### [RECORDS]
**********

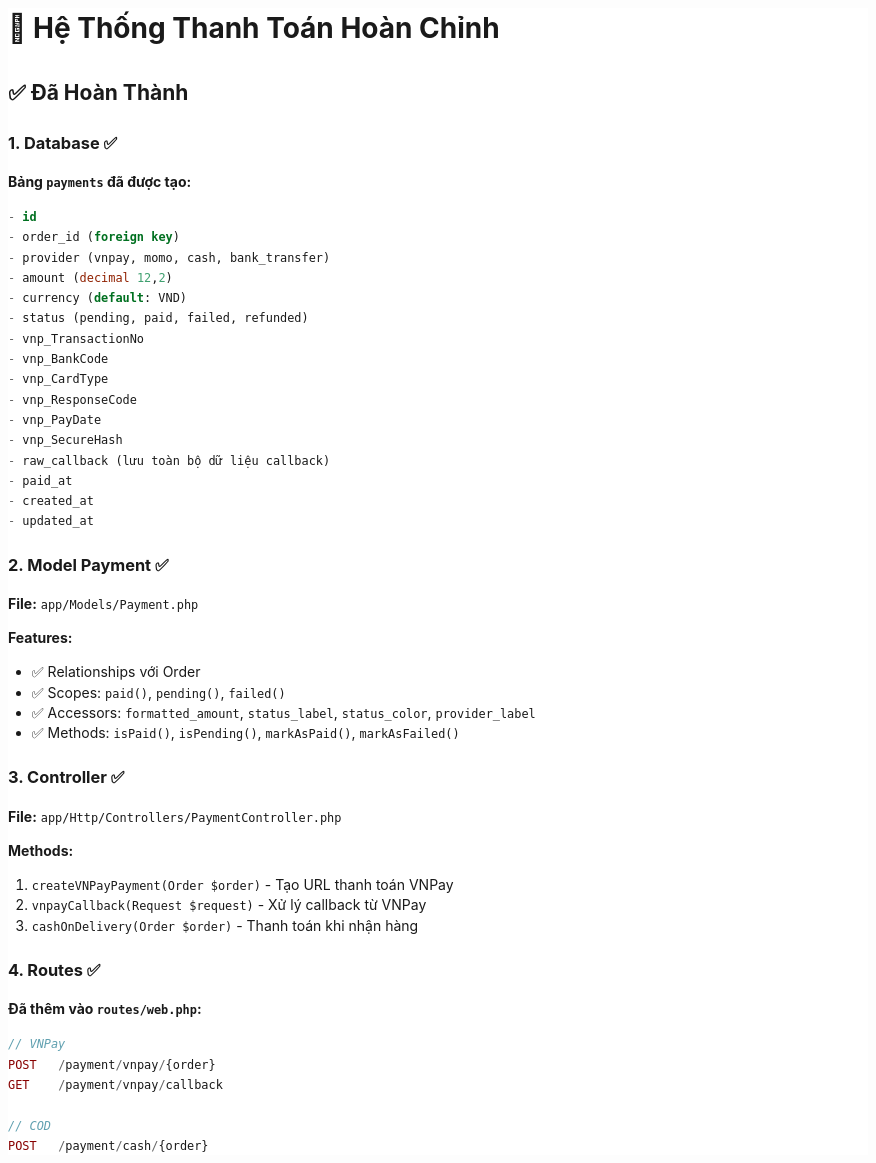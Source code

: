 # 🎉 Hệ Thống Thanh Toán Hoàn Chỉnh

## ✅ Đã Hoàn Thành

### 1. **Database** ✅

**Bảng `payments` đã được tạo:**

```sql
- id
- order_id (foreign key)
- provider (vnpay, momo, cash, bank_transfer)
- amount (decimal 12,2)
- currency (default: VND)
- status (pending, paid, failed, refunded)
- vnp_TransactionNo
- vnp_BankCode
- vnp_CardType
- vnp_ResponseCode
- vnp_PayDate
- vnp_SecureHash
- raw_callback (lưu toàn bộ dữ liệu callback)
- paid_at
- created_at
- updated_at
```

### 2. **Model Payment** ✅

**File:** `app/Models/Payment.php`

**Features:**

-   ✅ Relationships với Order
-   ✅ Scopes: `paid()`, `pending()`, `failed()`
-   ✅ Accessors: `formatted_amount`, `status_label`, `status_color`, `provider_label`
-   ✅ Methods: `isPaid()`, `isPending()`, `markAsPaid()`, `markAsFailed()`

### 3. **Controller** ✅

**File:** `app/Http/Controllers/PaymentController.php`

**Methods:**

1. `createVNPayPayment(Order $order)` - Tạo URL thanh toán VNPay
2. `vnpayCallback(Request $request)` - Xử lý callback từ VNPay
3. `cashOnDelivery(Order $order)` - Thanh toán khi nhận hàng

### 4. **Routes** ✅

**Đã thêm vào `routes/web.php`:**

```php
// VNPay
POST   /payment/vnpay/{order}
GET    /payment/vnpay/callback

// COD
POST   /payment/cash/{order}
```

**********

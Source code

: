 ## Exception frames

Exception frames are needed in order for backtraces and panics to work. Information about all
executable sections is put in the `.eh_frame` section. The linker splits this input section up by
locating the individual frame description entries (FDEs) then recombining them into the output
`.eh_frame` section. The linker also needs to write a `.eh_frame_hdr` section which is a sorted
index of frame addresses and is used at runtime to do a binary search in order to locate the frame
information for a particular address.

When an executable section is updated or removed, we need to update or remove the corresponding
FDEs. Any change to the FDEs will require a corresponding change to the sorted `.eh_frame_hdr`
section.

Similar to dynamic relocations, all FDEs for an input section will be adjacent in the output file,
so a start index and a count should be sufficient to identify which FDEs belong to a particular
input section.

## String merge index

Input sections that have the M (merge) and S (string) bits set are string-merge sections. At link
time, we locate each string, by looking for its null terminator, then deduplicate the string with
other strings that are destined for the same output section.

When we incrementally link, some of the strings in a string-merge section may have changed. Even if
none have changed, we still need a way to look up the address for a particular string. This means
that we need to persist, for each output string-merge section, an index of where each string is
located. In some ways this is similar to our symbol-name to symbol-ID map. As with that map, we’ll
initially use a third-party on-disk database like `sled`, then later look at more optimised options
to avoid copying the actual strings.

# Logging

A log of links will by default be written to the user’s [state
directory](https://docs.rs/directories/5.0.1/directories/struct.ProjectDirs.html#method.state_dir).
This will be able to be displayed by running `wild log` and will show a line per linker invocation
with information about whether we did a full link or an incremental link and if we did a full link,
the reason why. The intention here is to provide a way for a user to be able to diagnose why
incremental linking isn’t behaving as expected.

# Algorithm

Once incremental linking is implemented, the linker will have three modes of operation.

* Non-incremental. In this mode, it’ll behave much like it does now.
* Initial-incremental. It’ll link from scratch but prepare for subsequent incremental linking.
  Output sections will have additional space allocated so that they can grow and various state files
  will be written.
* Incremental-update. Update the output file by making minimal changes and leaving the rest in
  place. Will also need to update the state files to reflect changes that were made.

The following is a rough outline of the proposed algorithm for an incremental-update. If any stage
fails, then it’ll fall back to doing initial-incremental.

**********

### [WHAT IS REQUIRED]
Gather each line of the listing that holds the string "linker".

### [TASK ANSWER]
executable sections is put in the `.eh_frame` section. The linker splits this input section up by
`.eh_frame` section. The linker also needs to write a `.eh_frame_hdr` section which is a sorted
This will be able to be displayed by running `wild log` and will show a line per linker invocation
Once incremental linking is implemented, the linker will have three modes of operation.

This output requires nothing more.